┌─ Extracted data
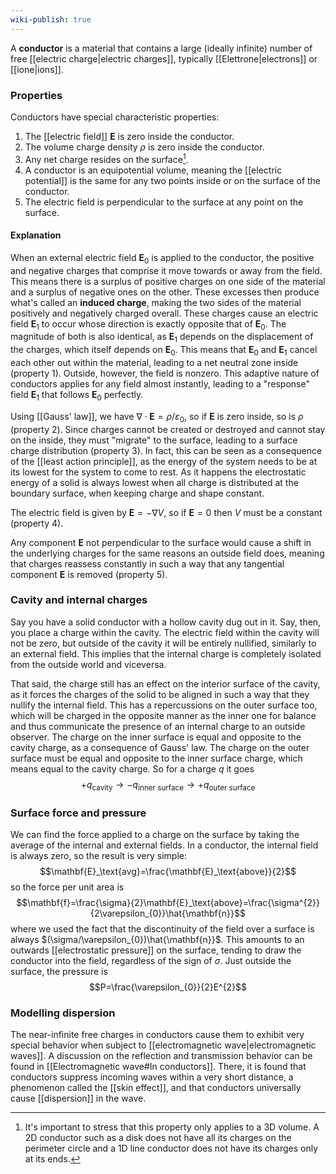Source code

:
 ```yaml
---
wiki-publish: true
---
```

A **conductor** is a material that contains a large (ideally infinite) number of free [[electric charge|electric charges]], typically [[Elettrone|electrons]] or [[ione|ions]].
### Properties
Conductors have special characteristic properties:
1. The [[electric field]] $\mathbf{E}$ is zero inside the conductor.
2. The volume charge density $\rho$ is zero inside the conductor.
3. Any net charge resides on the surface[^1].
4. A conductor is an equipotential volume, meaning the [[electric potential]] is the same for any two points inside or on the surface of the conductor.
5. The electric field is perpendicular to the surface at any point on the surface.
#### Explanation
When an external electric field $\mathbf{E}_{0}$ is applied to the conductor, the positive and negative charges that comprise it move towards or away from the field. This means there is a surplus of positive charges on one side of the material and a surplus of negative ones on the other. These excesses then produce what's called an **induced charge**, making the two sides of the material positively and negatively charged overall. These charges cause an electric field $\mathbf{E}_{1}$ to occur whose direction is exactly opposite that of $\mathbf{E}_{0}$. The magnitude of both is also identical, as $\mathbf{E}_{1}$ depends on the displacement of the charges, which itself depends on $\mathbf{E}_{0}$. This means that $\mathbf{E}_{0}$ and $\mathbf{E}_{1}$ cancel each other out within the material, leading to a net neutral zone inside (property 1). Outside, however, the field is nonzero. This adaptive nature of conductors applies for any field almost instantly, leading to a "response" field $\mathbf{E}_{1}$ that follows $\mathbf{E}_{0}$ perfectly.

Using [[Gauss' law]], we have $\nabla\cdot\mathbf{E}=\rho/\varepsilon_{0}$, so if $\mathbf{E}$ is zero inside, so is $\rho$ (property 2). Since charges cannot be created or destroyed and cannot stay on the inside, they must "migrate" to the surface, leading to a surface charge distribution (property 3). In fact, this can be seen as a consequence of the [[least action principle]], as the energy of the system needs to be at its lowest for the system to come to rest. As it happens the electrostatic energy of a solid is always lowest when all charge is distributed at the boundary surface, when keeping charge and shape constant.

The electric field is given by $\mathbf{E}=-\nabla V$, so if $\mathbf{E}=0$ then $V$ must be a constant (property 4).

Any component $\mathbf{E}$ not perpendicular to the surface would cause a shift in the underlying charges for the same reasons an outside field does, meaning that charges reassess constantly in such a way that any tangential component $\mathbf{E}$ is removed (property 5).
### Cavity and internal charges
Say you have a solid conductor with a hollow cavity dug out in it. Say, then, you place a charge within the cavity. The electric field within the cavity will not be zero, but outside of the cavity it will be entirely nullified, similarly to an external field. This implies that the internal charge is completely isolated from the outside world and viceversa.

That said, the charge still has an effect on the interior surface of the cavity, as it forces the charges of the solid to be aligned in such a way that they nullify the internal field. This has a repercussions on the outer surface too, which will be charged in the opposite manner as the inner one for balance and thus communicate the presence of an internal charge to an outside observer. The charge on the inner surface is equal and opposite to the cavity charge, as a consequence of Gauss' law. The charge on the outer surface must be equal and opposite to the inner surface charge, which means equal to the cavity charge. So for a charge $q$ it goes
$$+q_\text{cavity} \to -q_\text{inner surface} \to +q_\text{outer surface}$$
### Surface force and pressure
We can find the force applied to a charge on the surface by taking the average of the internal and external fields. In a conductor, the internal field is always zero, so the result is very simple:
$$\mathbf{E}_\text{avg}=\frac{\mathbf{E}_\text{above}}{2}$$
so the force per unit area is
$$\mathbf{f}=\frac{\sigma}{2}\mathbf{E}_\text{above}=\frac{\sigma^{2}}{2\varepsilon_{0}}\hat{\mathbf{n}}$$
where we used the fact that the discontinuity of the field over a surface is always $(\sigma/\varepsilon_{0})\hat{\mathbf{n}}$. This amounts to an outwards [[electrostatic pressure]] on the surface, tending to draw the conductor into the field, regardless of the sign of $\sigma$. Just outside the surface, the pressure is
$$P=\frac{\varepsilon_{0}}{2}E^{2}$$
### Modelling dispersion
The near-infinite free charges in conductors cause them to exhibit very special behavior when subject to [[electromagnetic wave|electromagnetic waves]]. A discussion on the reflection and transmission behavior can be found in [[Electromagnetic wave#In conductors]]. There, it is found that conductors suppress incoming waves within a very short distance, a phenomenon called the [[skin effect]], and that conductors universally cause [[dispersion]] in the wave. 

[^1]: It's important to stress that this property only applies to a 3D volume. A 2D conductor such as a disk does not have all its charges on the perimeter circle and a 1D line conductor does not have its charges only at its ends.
└─
┌─ Extracted data
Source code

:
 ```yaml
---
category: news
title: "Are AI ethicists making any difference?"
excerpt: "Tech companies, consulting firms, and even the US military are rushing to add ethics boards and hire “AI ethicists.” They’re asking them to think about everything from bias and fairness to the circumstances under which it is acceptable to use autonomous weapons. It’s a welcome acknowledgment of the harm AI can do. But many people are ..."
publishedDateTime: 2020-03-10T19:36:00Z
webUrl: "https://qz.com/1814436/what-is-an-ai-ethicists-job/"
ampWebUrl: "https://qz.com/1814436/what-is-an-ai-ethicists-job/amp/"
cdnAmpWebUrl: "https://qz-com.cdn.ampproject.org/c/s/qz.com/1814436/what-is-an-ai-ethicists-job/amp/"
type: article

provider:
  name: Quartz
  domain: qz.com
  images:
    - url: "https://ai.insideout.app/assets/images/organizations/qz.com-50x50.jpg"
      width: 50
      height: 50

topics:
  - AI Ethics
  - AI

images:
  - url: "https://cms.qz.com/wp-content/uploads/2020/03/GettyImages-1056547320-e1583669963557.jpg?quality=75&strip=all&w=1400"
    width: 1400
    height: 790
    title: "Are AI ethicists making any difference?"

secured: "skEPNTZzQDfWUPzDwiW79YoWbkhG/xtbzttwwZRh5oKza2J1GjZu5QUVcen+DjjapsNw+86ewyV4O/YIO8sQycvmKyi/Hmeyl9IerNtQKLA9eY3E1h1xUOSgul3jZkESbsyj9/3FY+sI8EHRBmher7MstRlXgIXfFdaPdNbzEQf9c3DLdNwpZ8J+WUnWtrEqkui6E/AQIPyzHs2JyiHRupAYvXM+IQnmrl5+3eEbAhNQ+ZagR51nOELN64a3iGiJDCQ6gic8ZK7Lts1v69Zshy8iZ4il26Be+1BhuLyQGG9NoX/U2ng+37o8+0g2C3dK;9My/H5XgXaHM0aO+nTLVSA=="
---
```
└─
┌─ Extracted data
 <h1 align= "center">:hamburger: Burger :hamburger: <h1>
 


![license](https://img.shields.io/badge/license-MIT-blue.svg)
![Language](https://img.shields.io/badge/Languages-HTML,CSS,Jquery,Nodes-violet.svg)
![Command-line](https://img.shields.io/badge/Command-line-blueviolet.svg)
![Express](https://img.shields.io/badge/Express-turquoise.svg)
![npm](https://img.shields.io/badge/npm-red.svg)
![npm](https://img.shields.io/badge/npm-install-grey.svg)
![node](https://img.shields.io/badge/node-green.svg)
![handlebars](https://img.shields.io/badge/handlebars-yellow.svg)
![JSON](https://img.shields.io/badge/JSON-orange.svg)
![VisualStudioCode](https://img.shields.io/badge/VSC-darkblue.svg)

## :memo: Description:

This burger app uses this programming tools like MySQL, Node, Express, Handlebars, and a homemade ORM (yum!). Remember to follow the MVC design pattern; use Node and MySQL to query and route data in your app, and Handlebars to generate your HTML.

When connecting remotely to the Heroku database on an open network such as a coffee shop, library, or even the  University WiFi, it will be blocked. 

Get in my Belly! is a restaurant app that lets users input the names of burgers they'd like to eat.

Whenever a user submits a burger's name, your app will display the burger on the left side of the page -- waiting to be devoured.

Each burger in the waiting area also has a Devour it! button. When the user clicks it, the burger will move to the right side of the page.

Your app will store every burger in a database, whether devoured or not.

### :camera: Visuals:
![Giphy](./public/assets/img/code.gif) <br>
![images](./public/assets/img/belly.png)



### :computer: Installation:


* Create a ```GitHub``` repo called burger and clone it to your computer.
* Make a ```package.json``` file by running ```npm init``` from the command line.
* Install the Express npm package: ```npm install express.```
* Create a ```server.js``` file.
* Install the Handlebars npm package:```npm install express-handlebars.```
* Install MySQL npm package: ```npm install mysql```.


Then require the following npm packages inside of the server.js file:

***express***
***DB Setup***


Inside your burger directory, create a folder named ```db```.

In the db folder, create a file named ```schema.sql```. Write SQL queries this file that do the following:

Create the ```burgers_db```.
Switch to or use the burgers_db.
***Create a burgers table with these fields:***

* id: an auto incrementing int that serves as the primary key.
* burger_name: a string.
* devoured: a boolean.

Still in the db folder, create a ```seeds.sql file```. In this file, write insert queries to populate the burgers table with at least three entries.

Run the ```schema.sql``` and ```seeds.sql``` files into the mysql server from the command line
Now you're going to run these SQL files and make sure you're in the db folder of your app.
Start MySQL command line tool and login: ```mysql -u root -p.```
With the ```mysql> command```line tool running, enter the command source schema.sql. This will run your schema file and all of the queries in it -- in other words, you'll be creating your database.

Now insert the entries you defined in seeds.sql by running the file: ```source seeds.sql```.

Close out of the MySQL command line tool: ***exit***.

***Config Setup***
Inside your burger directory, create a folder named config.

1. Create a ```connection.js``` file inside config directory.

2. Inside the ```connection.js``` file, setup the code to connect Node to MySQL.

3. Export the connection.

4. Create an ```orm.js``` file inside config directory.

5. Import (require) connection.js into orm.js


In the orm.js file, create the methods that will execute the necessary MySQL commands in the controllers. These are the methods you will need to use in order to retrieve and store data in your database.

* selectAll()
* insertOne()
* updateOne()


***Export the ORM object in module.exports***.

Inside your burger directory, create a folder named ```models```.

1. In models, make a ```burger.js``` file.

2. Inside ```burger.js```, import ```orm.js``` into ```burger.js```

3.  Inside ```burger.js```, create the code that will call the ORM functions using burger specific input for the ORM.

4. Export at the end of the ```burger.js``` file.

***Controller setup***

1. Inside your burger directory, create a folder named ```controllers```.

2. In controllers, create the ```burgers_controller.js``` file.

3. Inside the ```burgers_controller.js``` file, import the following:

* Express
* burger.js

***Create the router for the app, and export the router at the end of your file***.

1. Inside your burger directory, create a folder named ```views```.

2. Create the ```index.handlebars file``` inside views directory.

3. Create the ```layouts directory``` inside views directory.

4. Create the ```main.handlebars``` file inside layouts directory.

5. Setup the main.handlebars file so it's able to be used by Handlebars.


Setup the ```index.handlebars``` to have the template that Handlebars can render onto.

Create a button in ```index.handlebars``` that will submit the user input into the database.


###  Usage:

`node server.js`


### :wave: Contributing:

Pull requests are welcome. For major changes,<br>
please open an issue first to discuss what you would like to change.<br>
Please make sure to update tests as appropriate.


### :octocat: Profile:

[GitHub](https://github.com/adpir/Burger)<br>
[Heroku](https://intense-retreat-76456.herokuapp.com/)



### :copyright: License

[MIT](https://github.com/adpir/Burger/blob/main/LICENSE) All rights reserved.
└─
### Directions for this task
Return, word for word, the lines of the data above from the line with "Now insert the" through the line with "5. Import (require) connection.js into orm.js", inclusive.

### Exercise response
Now insert the entries you defined in seeds.sql by running the file: ```source seeds.sql```.

Close out of the MySQL command line tool: ***exit***.

***Config Setup***
Inside your burger directory, create a folder named config.

1. Create a ```connection.js``` file inside config directory.

2. Inside the ```connection.js``` file, setup the code to connect Node to MySQL.

3. Export the connection.

4. Create an ```orm.js``` file inside config directory.

5. Import (require) connection.js into orm.js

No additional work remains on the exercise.